Relationship Between Finance and Accounting

Finance can be defined as the art and science of managing money. Virtually all individuals and organization earn or raise money and spend or invest money. Finance is concerned with the process, institutions, markets and instruments involved in the transfer of money among and between individuals, business and governments. Finance, in another word, can be defined as the management of the flows of money through an organization, whether it be a corporation, school, bank, or government agency. Finance concerns itself with the actual flows of money as well as any claims against money. Finance is regarded as the life-blood of the business unit. This  function involves planning, procurement and effective utilization of the funds of the business.

Accounting is the methodical or precise recording, reporting, and assessment of financial deals and transactions of a business. Accounting also involves the preparation of statements or declarations concerning assets, liabilities, and outcomes of operations of a business.
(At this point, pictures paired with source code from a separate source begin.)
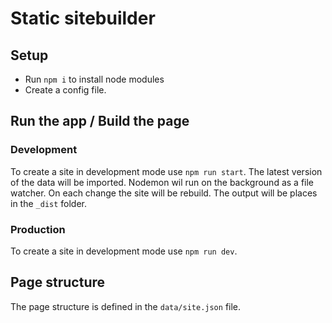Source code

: # Static sitebuilder

## Setup
* Run `npm i` to install node modules
* Create a config file.



## Run the app / Build the page
### Development
To create a site in development mode use `npm run start`. The latest version of the data will be imported. Nodemon wil run on the background as a file watcher. On each change the site will be rebuild. The output will be places in the `_dist` folder.

### Production
To create a site in development mode use `npm run dev`.

## Page structure
The page structure is defined in the `data/site.json` file.
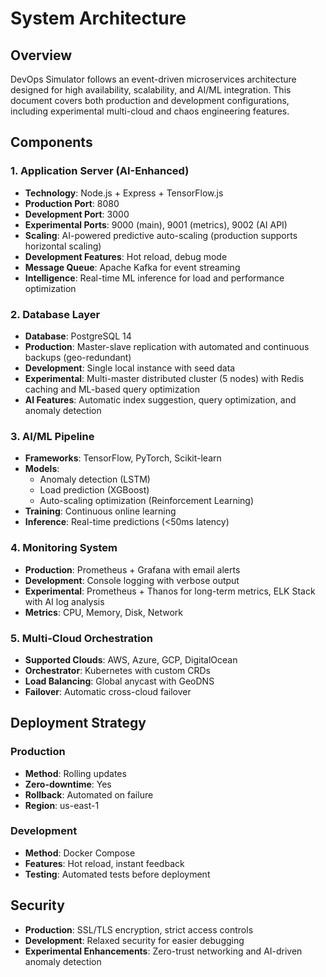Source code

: # System Architecture

## Overview
DevOps Simulator follows an event-driven microservices architecture designed for high availability, scalability, and AI/ML integration. This document covers both production and development configurations, including experimental multi-cloud and chaos engineering features.

## Components

### 1. Application Server (AI-Enhanced)
- **Technology**: Node.js + Express + TensorFlow.js  
- **Production Port**: 8080  
- **Development Port**: 3000  
- **Experimental Ports**: 9000 (main), 9001 (metrics), 9002 (AI API)  
- **Scaling**: AI-powered predictive auto-scaling (production supports horizontal scaling)  
- **Development Features**: Hot reload, debug mode  
- **Message Queue**: Apache Kafka for event streaming  
- **Intelligence**: Real-time ML inference for load and performance optimization  

### 2. Database Layer
- **Database**: PostgreSQL 14  
- **Production**: Master-slave replication with automated and continuous backups (geo-redundant)  
- **Development**: Single local instance with seed data  
- **Experimental**: Multi-master distributed cluster (5 nodes) with Redis caching and ML-based query optimization  
- **AI Features**: Automatic index suggestion, query optimization, and anomaly detection  

### 3. AI/ML Pipeline
- **Frameworks**: TensorFlow, PyTorch, Scikit-learn  
- **Models**:  
  - Anomaly detection (LSTM)  
  - Load prediction (XGBoost)  
  - Auto-scaling optimization (Reinforcement Learning)  
- **Training**: Continuous online learning  
- **Inference**: Real-time predictions (<50ms latency)  

### 4. Monitoring System
- **Production**: Prometheus + Grafana with email alerts  
- **Development**: Console logging with verbose output  
- **Experimental**: Prometheus + Thanos for long-term metrics, ELK Stack with AI log analysis  
- **Metrics**: CPU, Memory, Disk, Network  

### 5. Multi-Cloud Orchestration
- **Supported Clouds**: AWS, Azure, GCP, DigitalOcean  
- **Orchestrator**: Kubernetes with custom CRDs  
- **Load Balancing**: Global anycast with GeoDNS  
- **Failover**: Automatic cross-cloud failover  

## Deployment Strategy

### Production
- **Method**: Rolling updates  
- **Zero-downtime**: Yes  
- **Rollback**: Automated on failure  
- **Region**: us-east-1  

### Development
- **Method**: Docker Compose  
- **Features**: Hot reload, instant feedback  
- **Testing**: Automated tests before deployment  

## Security
- **Production**: SSL/TLS encryption, strict access controls  
- **Development**: Relaxed security for easier debugging  
- **Experimental Enhancements**: Zero-trust networking and AI-driven anomaly detection
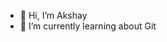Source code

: - 👋 Hi, I’m Akshay
- 🌱 I’m currently learning about Git
<!---
asagar-hatica/asagar-hatica is a ✨ special ✨ repository because its `README.md` (this file) appears on your GitHub profile.
You can click the Preview link to take a look at your changes.
--->
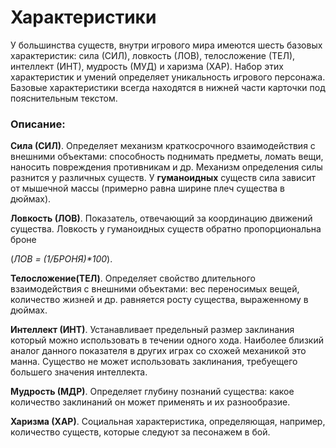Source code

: # Характеристики

У большинства существ, внутри игрового мира имеются шесть базовых характеристик: сила (СИЛ), ловкость (ЛОВ), телосложение (ТЕЛ), интеллект (ИНТ), 
мудрость (МУД) и харизма (ХАР). Набор этих характеристик и умений определяет уникальность игрового персонажа. Базовые характеристики всегда находятся в
нижней части карточки под пояснительным текстом. 

### Описание: 

**Сила (СИЛ)**. Определяет механизм краткосрочного взаимодействия с внешними объектами: способность поднимать предметы, ломать вещи, 
наносить повреждения противникам и др. Механизм определения силы разнится у различных существ. У **гуманоидных** существ сила зависит от мышечной массы
(примерно равна ширине плеч существа в дюймах). 

**Ловкость (ЛОВ)**. Показатель, отвечающий за координацию движений существа. Ловкость у гуманоидных существ обратно пропорциональна броне

(_ЛОВ = (1/БРОНЯ)*100_). 

**Телосложение(ТЕЛ)**. Определяет свойство длительного взаимодействия с внешними объектами: вес переносимых вещей, количество жизней и др. равняется росту
существа, выраженному в дюймах. 

**Интеллект (ИНТ)**. Устанавливает предельный размер заклинания который можно использовать в течении одного хода. Наиболее близкий аналог данного показателя 
в других играх со схожей механикой это манна. Существо не может использовать заклинания, требуещего большего значения интеллекта. 

**Мудрость (МДР)**. Определяет глубину познаний существа: какое количество заклинаний он может применять и их разнообразие. 

**Харизма (ХАР)**. Социальная характеристика, определяющая, например, количество существ, которые следуют за песонажем в бой. 
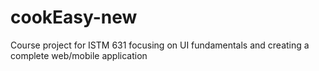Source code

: # cookEasy-new
Course project for ISTM 631 focusing on UI fundamentals and creating a complete web/mobile application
Relationship Between Finance and Accounting

Finance concerns with accounting because financial accounting is one branch of accounting. Accounting relates to booking of the historical transaction of an organization and it leads to preparation of financial status of the company stating that asset and what liabilities are held by the entity as on the day when relevant period like a year ends i.e. Balance Sheet.

Financial status is concluded from the accounting records (i.e. balance sheet, profit and loss account). Account keeps the record of the organizations income, expenditure, asset liabilities and by evaluating those transactions finance makes the decision for investment like where to invest? How much funds to invest? Etc. In a short form we can say that where account ends of keeping records, finance starts the work by evaluating them.

Finance is connected with accounting. The accounting process produces one of the essential raw materials needed to make financial decisions, financial data. Accounting is a tool for handling only the financial aspects of business operations. It is geared to the financial ends of business only because these are measurable on the scale of money values. The distinction between financial management and management accounting is semantic one, but the gap between the two is rapidly closing. Financial management, however, has the broader meaning of planning and control of all activities by financial means, while management accounting originally meant the internal management of finance. The accountant devotes his attention to the collection and presentation of financial data. The financial officer evaluates the accountant statements, develops additional data and arrives at decisions based on his analysis. As a matter of fact, sound financial management is a matter of good accounting.

Accounting and Finance is a very important function of any business either for profit making or for non-profit making institutions. It provides an avenue where a business analyses its operations in terms of what they own, what comes and what goes out.